Copy out the lines of the records below, and only those lines, from the one with "several additional output" through the one with "- irradiance, actinic flux at levels", exactly as they appear.

(DATASET)

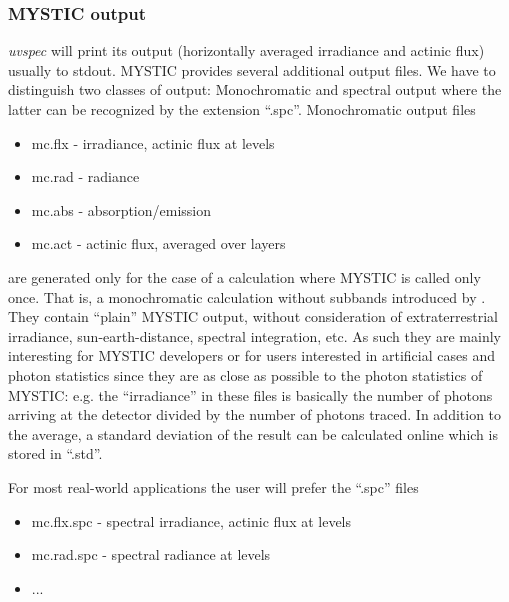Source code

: \subsubsection{MYSTIC output}

{\sl uvspec} will print its output (horizontally averaged 
irradiance and actinic flux) usually to stdout. MYSTIC provides 
several additional output 
files. We have to distinguish two classes of output: 
Monochromatic and spectral output where the latter can be recognized 
by the extension ``.spc''. Monochromatic output files

\begin{itemize}
\item mc.flx - irradiance, actinic flux at levels
\item mc.rad - radiance 
\item mc.abs - absorption/emission
\item mc.act - actinic flux, averaged over layers
\end{itemize}  

are generated only for the case of a calculation where MYSTIC is called 
only once. That is, a monochromatic calculation without subbands introduced 
by . They contain ``plain'' MYSTIC output, without
consideration of extraterrestrial irradiance, sun-earth-distance, spectral
integration, etc. As such they are mainly interesting for MYSTIC developers
or for users interested in artificial cases and photon statistics since 
they are as close as possible to the photon statistics of MYSTIC: e.g. 
the ``irradiance'' in these files is basically the number of photons arriving
at the detector divided by the number of photons traced. In addition to the 
average, a standard deviation of the result can be calculated online which is 
stored in ``.std''. 

For most real-world applications the user will prefer the ``.spc'' files

\begin{itemize}
 \item mc.flx.spc - spectral irradiance, actinic flux at levels
 \item mc.rad.spc - spectral radiance at levels
 \item ...
\end{itemize}

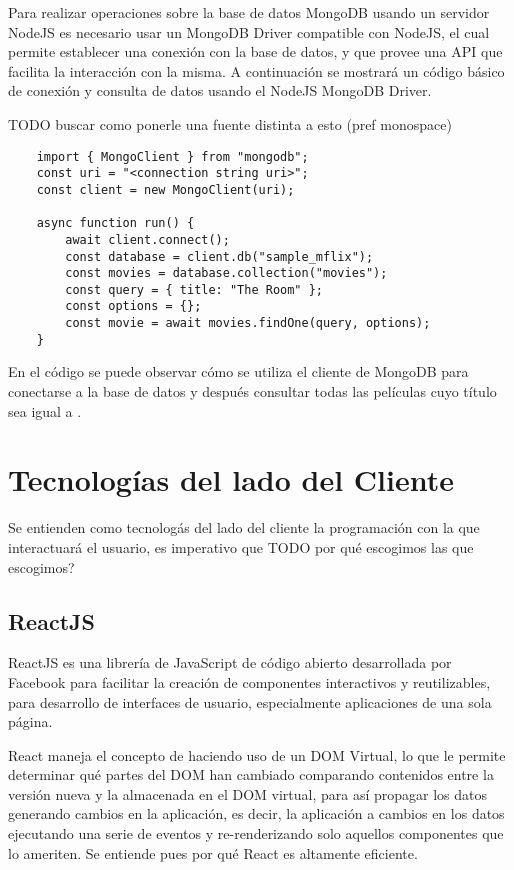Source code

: Para realizar operaciones sobre la base de datos MongoDB usando un servidor NodeJS es necesario usar un MongoDB Driver compatible con NodeJS, el cual permite establecer una conexión con la base de datos, y que provee una API que facilita la interacción con la misma. A continuación se mostrará un código básico de conexión y consulta de datos usando el NodeJS MongoDB Driver.

TODO buscar como ponerle una fuente distinta a esto (pref monospace)
\begin{lstlisting}
    import { MongoClient } from "mongodb";
    const uri = "<connection string uri>";
    const client = new MongoClient(uri);

    async function run() {
        await client.connect();
        const database = client.db("sample_mflix");
        const movies = database.collection("movies");
        const query = { title: "The Room" };
        const options = {};
        const movie = await movies.findOne(query, options);
    }
\end{lstlisting}

En el código se puede observar cómo se utiliza el cliente de MongoDB para conectarse a la base de datos  y después consultar todas las películas cuyo título sea igual a .

\section{Tecnologías del lado del Cliente}

Se entienden como tecnologás del lado del cliente la programación con la que interactuará el usuario, es imperativo que 
TODO por qué escogimos las que escogimos?

\subsection{ReactJS}

ReactJS es una librería de JavaScript de código abierto desarrollada por Facebook para facilitar la creación de componentes interactivos y reutilizables, para desarrollo de interfaces de usuario, especialmente aplicaciones de una sola página.

React maneja el concepto de  \cite{ReactiveProgramming} haciendo uso de un DOM Virtual, lo que le permite determinar qué partes del DOM han cambiado comparando contenidos entre la versión nueva y la almacenada en el DOM virtual, para así propagar los datos generando cambios en la aplicación, es decir, la aplicación  a cambios en los datos ejecutando una serie de eventos y re-renderizando solo aquellos componentes que lo ameriten. Se entiende pues por qué React es altamente eficiente.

(End DATASET)

### SOLVED EXERCISE
several additional output 
files. We have to distinguish two classes of output: 
Monochromatic and spectral output where the latter can be recognized 
by the extension ``.spc''. Monochromatic output files

\begin{itemize}
\item mc.flx - irradiance, actinic flux at levels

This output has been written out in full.